I’m up at 5:00. I feed the cat, turn on the electric fireplace, fill the teapot. While the water heats for my day-beginning ginger crystals, honey, and lemon tea, I prep the coffee pot and push the autostart button. Settling into the large armchair, I open my computer.
Joe Biden wants $13; the Sierra Club wants me to know the climate is going to go to hell if I don’t send money; Classmates.com has a new photo to show me, nothing to do with my 50th reunion that was pandemically cancelled; Writers’ Digest has 10 New Challenges for me, like my current life isn’t challenging enough; and USPS informs me my monthly stock market report and a Republican candidate’s flyer and nothing else are coming to my mailbox today. I delete them all and choose a writing project: blog post, memoir edits, or WWII letters.
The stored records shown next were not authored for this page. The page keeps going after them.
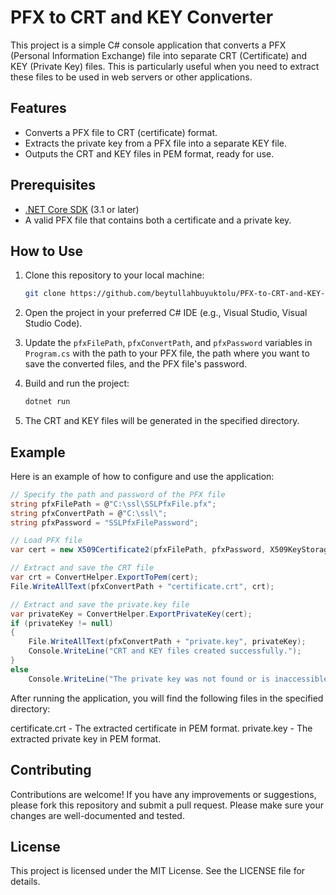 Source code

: # PFX to CRT and KEY Converter

This project is a simple C# console application that converts a PFX (Personal Information Exchange) file into separate CRT (Certificate) and KEY (Private Key) files. This is particularly useful when you need to extract these files to be used in web servers or other applications.

## Features

- Converts a PFX file to CRT (certificate) format.
- Extracts the private key from a PFX file into a separate KEY file.
- Outputs the CRT and KEY files in PEM format, ready for use.

## Prerequisites

- [.NET Core SDK](https://dotnet.microsoft.com/download) (3.1 or later)
- A valid PFX file that contains both a certificate and a private key.

## How to Use

1. Clone this repository to your local machine:

    ```bash
    git clone https://github.com/beytullahbuyuktolu/PFX-to-CRT-and-KEY-Converter.git
    ```

2. Open the project in your preferred C# IDE (e.g., Visual Studio, Visual Studio Code).

3. Update the `pfxFilePath`, `pfxConvertPath`, and `pfxPassword` variables in `Program.cs` with the path to your PFX file, the path where you want to save the converted files, and the PFX file's password.

4. Build and run the project:

    ```bash
    dotnet run
    ```

5. The CRT and KEY files will be generated in the specified directory.

## Example

Here is an example of how to configure and use the application:

```csharp
// Specify the path and password of the PFX file
string pfxFilePath = @"C:\ssl\SSLPfxFile.pfx";
string pfxConvertPath = @"C:\ssl\";
string pfxPassword = "SSLPfxFilePassword";

// Load PFX file
var cert = new X509Certificate2(pfxFilePath, pfxPassword, X509KeyStorageFlags.Exportable);

// Extract and save the CRT file
var crt = ConvertHelper.ExportToPem(cert);
File.WriteAllText(pfxConvertPath + "certificate.crt", crt);

// Extract and save the private.key file
var privateKey = ConvertHelper.ExportPrivateKey(cert);
if (privateKey != null)
{
    File.WriteAllText(pfxConvertPath + "private.key", privateKey);
    Console.WriteLine("CRT and KEY files created successfully.");
}
else
    Console.WriteLine("The private key was not found or is inaccessible.");
```
After running the application, you will find the following files in the specified directory:

certificate.crt - The extracted certificate in PEM format.
private.key - The extracted private key in PEM format.

## Contributing
Contributions are welcome! If you have any improvements or suggestions, please fork this repository and submit a pull request. Please make sure your changes are well-documented and tested.

## License
This project is licensed under the MIT License. See the LICENSE file for details.
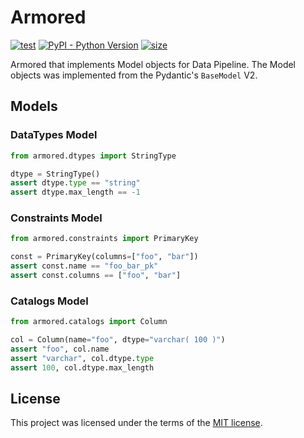 # Armored

[![test](https://github.com/korawica/armored/actions/workflows/tests.yml/badge.svg?branch=main)](https://github.com/korawica/armored/actions/workflows/tests.yml)
[![PyPI - Python Version](https://img.shields.io/pypi/pyversions/armored?logo=pypi)](https://pypi.org/project/armored/)
[![size](https://img.shields.io/github/languages/code-size/korawica/armored)](https://github.com/korawica/armored)

Armored that implements Model objects for Data Pipeline. The Model objects was
implemented from the Pydantic's `BaseModel` V2.

## Models

### DataTypes Model

```python
from armored.dtypes import StringType

dtype = StringType()
assert dtype.type == "string"
assert dtype.max_length == -1
```

### Constraints Model

```python
from armored.constraints import PrimaryKey

const = PrimaryKey(columns=["foo", "bar"])
assert const.name == "foo_bar_pk"
assert const.columns == ["foo", "bar"]
```

### Catalogs Model

```python
from armored.catalogs import Column

col = Column(name="foo", dtype="varchar( 100 )")
assert "foo", col.name
assert "varchar", col.dtype.type
assert 100, col.dtype.max_length
```

## License

This project was licensed under the terms of the [MIT license](LICENSE).
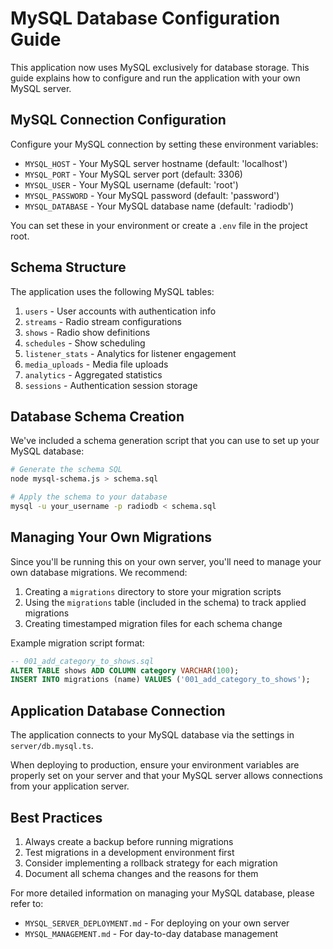 # MySQL Database Configuration Guide

This application now uses MySQL exclusively for database storage. This guide explains how to configure and run the application with your own MySQL server.

## MySQL Connection Configuration

Configure your MySQL connection by setting these environment variables:

- `MYSQL_HOST` - Your MySQL server hostname (default: 'localhost')
- `MYSQL_PORT` - Your MySQL server port (default: 3306)
- `MYSQL_USER` - Your MySQL username (default: 'root')
- `MYSQL_PASSWORD` - Your MySQL password (default: 'password')
- `MYSQL_DATABASE` - Your MySQL database name (default: 'radiodb')

You can set these in your environment or create a `.env` file in the project root.

## Schema Structure

The application uses the following MySQL tables:

1. `users` - User accounts with authentication info
2. `streams` - Radio stream configurations 
3. `shows` - Radio show definitions
4. `schedules` - Show scheduling
5. `listener_stats` - Analytics for listener engagement
6. `media_uploads` - Media file uploads
7. `analytics` - Aggregated statistics
8. `sessions` - Authentication session storage

## Database Schema Creation

We've included a schema generation script that you can use to set up your MySQL database:

```bash
# Generate the schema SQL
node mysql-schema.js > schema.sql

# Apply the schema to your database
mysql -u your_username -p radiodb < schema.sql
```

## Managing Your Own Migrations

Since you'll be running this on your own server, you'll need to manage your own database migrations. We recommend:

1. Creating a `migrations` directory to store your migration scripts
2. Using the `migrations` table (included in the schema) to track applied migrations
3. Creating timestamped migration files for each schema change

Example migration script format:

```sql
-- 001_add_category_to_shows.sql
ALTER TABLE shows ADD COLUMN category VARCHAR(100);
INSERT INTO migrations (name) VALUES ('001_add_category_to_shows');
```

## Application Database Connection

The application connects to your MySQL database via the settings in `server/db.mysql.ts`.

When deploying to production, ensure your environment variables are properly set on your server and that your MySQL server allows connections from your application server.

## Best Practices

1. Always create a backup before running migrations
2. Test migrations in a development environment first
3. Consider implementing a rollback strategy for each migration
4. Document all schema changes and the reasons for them

For more detailed information on managing your MySQL database, please refer to:
- `MYSQL_SERVER_DEPLOYMENT.md` - For deploying on your own server
- `MYSQL_MANAGEMENT.md` - For day-to-day database management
Formatting the excerpts I’ve compiled from the 1500 letters in my possession that my parents, aunts, and uncles wrote during the war is my current passion. Their war and this decade-opening pandemic and civil unrest 80 years later have much in common: a maniacal world leader, factionalism, uncertainty about the future, sacrifices. As they did then, we are doing what needs to be done. I’m no Rosie the Riveter, but I’ve jumped into an unfamiliar role, or at least one left behind long ago when I was briefly a preschool teacher and more briefly a school counselor. And for many years, a parent.
My days are consumed by my new role of Pandemic School Guide, and I fall into bed, exhausted, early each evening. There is only this brief early morning time for writing.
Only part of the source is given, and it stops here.